Las Vegas Sun

April 24, 2024

Polygamist leader linked to LV

Jeffs, 50, was placed on the FBI's Ten Most Wanted Fugitives list in May on criminal charges of sexual misconduct with a minor and unlawful flight to avoid prosecution.

Jeffs has also been accused of arranging marriages between underage girls and older men.

The FBI considers Jeffs armed and dangerous. Federal authorities also believe the church leader travels with armed bodyguards.

The FBI has issued a $100,000 reward for information leading directly to Jeffs' arrest, although the church leader has not been seen by anyone outside the FLDS community since 2004.

Jeffs inherited control of the church in 2002 after the death of his father and former church leader, Rulon Jeffs.

A construction company with ties to fugitive polygamist church leader Warren Jeffs has worked on nine projects for the Las Vegas Valley Water District since 2004, earning about $7.5 million from the work .

Asked Thursday morning at a job site about the company's ties to Jeffs, Terrell Dutson, a project manager for JNJ Engineering Construction Inc., said: "I am going to say yes and leave it at that."

He later said that increased attention on Jeffs - recently placed on the FBI's Ten Most Wanted Fugitives list for charges of sexual misconduct with a minor - and on the Fundamentalist Church of Jesus Christ of Latter-day Saints that Jeffs leads, is worrisome to company employees as it brings more scrutiny of firms with church ties.

"It just means we have to be on the up," Dutson said. "And we are."

In addition to the Water District projects, JNJ received one contract this year from Las Vegas and two from Clark County.

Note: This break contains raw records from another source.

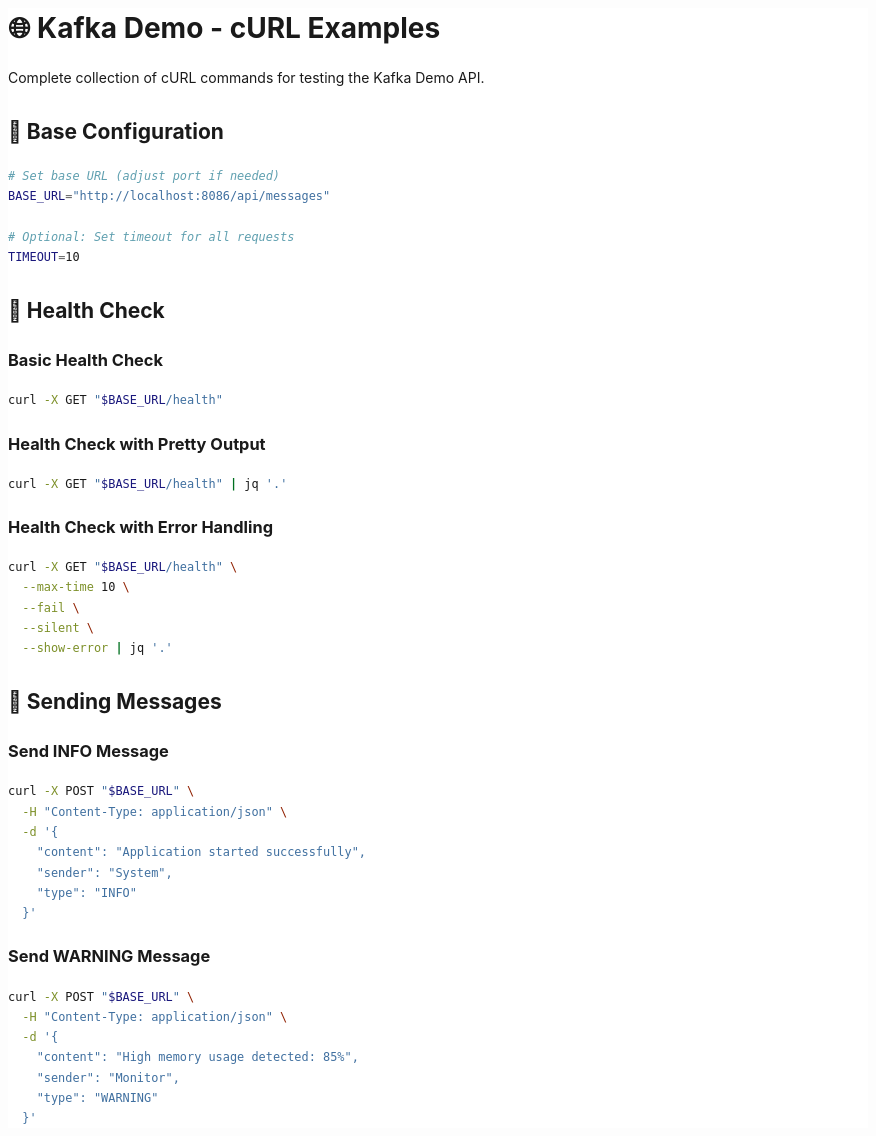 # 🌐 Kafka Demo - cURL Examples

Complete collection of cURL commands for testing the Kafka Demo API.

## 🚀 Base Configuration

```bash
# Set base URL (adjust port if needed)
BASE_URL="http://localhost:8086/api/messages"

# Optional: Set timeout for all requests
TIMEOUT=10
```

## 🏥 Health Check

### Basic Health Check
```bash
curl -X GET "$BASE_URL/health"
```

### Health Check with Pretty Output
```bash
curl -X GET "$BASE_URL/health" | jq '.'
```

### Health Check with Error Handling
```bash
curl -X GET "$BASE_URL/health" \
  --max-time 10 \
  --fail \
  --silent \
  --show-error | jq '.'
```

## 📨 Sending Messages

### Send INFO Message
```bash
curl -X POST "$BASE_URL" \
  -H "Content-Type: application/json" \
  -d '{
    "content": "Application started successfully",
    "sender": "System",
    "type": "INFO"
  }'
```

### Send WARNING Message
```bash
curl -X POST "$BASE_URL" \
  -H "Content-Type: application/json" \
  -d '{
    "content": "High memory usage detected: 85%",
    "sender": "Monitor",
    "type": "WARNING"
  }'
```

The city project, for $303,045, was for work on the Pioneer Trail, a six-mile walking path that ends at the Las Vegas Mormon Fort, according to city spokesman Jace Radke.

The county hired JNJ to begin work on two projects this year - a wetland habitat restoration near Henderson (where Dutson was interviewed Thursday), and a water-line relocation project, spokeswoman Stacy Welling said. The combined value of those two contracts is $784,620.

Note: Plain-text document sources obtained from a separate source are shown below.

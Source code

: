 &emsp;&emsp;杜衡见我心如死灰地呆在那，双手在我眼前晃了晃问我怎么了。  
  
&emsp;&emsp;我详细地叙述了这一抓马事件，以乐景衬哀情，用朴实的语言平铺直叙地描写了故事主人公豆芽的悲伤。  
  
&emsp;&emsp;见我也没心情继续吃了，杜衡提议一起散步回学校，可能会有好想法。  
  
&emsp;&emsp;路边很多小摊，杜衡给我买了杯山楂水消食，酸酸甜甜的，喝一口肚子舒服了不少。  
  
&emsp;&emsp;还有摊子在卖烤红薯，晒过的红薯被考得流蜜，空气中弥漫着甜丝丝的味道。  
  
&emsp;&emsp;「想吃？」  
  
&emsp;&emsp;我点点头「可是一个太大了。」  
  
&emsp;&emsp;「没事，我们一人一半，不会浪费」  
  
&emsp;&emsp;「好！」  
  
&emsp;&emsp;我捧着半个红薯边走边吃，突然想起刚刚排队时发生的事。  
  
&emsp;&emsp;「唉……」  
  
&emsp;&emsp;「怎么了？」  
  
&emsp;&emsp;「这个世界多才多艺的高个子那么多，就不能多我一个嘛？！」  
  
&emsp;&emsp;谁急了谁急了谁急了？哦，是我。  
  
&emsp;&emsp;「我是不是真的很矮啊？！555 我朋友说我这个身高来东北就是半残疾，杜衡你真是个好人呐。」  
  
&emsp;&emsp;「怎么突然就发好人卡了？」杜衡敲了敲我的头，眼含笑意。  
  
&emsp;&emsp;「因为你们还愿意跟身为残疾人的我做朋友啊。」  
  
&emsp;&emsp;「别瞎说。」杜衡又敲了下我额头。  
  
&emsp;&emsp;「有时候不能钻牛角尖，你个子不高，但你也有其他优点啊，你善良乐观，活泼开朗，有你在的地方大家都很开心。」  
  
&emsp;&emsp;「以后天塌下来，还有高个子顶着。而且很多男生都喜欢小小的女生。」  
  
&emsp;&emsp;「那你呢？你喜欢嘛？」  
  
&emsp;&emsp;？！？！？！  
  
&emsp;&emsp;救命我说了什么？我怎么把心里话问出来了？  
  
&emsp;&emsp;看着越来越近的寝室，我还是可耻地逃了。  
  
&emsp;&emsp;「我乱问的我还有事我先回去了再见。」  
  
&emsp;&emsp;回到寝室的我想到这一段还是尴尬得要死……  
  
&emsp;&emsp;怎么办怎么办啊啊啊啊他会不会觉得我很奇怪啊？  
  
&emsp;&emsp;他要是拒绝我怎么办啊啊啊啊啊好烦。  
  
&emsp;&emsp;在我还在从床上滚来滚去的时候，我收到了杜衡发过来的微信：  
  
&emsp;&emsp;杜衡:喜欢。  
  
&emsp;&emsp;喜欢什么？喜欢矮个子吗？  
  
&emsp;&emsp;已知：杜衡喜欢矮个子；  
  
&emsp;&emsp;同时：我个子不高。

JNJ operates out of Hildale, Utah, which is nestled next to Colorado City, Ariz., on the states' shared border, and also has a sister operation in Las Vegas. JNJ President Jacob Jessop travels between Utah and his home in Las Vegas, Dutson said, and was headed to Utah on Thursday.

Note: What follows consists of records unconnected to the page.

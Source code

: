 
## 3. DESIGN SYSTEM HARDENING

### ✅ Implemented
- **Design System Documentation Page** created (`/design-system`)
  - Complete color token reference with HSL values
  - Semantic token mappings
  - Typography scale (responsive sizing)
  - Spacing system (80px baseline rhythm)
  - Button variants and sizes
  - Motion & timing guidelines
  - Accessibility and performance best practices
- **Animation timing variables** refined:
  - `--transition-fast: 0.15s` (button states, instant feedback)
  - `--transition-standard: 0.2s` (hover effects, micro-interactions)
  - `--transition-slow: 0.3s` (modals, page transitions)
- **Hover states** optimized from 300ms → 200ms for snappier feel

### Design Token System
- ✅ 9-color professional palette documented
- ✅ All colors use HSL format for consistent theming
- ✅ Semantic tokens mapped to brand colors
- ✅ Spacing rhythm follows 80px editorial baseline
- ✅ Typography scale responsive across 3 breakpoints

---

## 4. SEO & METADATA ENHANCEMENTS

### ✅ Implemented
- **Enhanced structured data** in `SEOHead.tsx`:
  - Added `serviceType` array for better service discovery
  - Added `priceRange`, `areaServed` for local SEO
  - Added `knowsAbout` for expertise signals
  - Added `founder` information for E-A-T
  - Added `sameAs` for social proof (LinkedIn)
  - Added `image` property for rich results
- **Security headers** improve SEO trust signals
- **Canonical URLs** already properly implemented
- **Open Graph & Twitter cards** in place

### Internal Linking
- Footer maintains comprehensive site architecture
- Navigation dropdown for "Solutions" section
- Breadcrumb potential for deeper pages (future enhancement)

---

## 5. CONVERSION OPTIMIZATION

Mohave County (Ariz.) attorney's office investigator Gary Engels, who has played a key role in the probe of FLDS and Jeffs, said Jessop is a member of the church in good standing. And it is likely that Jessop sought and received Jeffs' permission to bring a branch of the construction company to Las Vegas, Engels said.

When in Las Vegas, Jessop stays in a house on Gilbert Lane that he bought for about $1 million in February, according to county tax records. Engels said business in Hildale/Colorado City, home to 5,000-8,000 Jeffs loyalists, is stagnant, and Las Vegas was a natural move for church members looking to make money in construction.

"Las Vegas is a good place for (Jeffs') people to work," he said. "There's a lot of construction out there."

In the last few years, a growing number of FLDS members have started businesses in Nevada, said Sam Brower, a private investigator hired by a firm representing a group of excommunicated members seeking reparation from the church.

Nevada's business-licensing laws make it easy for church members to create corporations and trusts that go undetected, he said. Both Brower and Engels said that with the privacy that Nevada offers companies, church members can hide money from authorities and covertly transfer funds for Jeffs. Neither investigator, however, said such was the case with JNJ.

"Some of them are businesses that actually have people working for them, some are just bogus shell corporations," Brower said. "Nevada keeps all that company information totally private, secret. You can't get to it."

On Thursday, a man who identified himself as Ted Jessop was working in a different area of the wetlands on a project not related to the JNJ contract.

Jessop, 50, said that he had been kicked out of the FLDS church more than 10 years ago by Jeffs' father and former church leader, Rulon Jeffs. Jessop says he left behind his only wife, who was promptly assigned to another church member.

Now remarried and working for a Henderson construction company, Jessop said that he bumps into men who he recognizes as FLDS members on the Las Vegas construction circuit.

When employees from JNJ started work at the same wetlands site, Jessop said he had to smile. He knows that JNJ President Jacob Jessop goes by the nickname "Jake," he says, because he is Jake's uncle.

Questioned further, Ted Jessop produced an Arizona driver's license with a Colorado City address. A few years ago, he said, he would have wanted to join back up with what he called the "polygamist construction" crew. Today he doesn't want anything to do with FLDS, he said, because of Warren Jeffs:

"He's made changes that I think are fanatical. The hold he has on families and the things that he's done to them."

Meanwhile, JNJ has a handful of bids pending for the Las Vegas Valley Water District. In two of the projects, the company is the lowest bidder.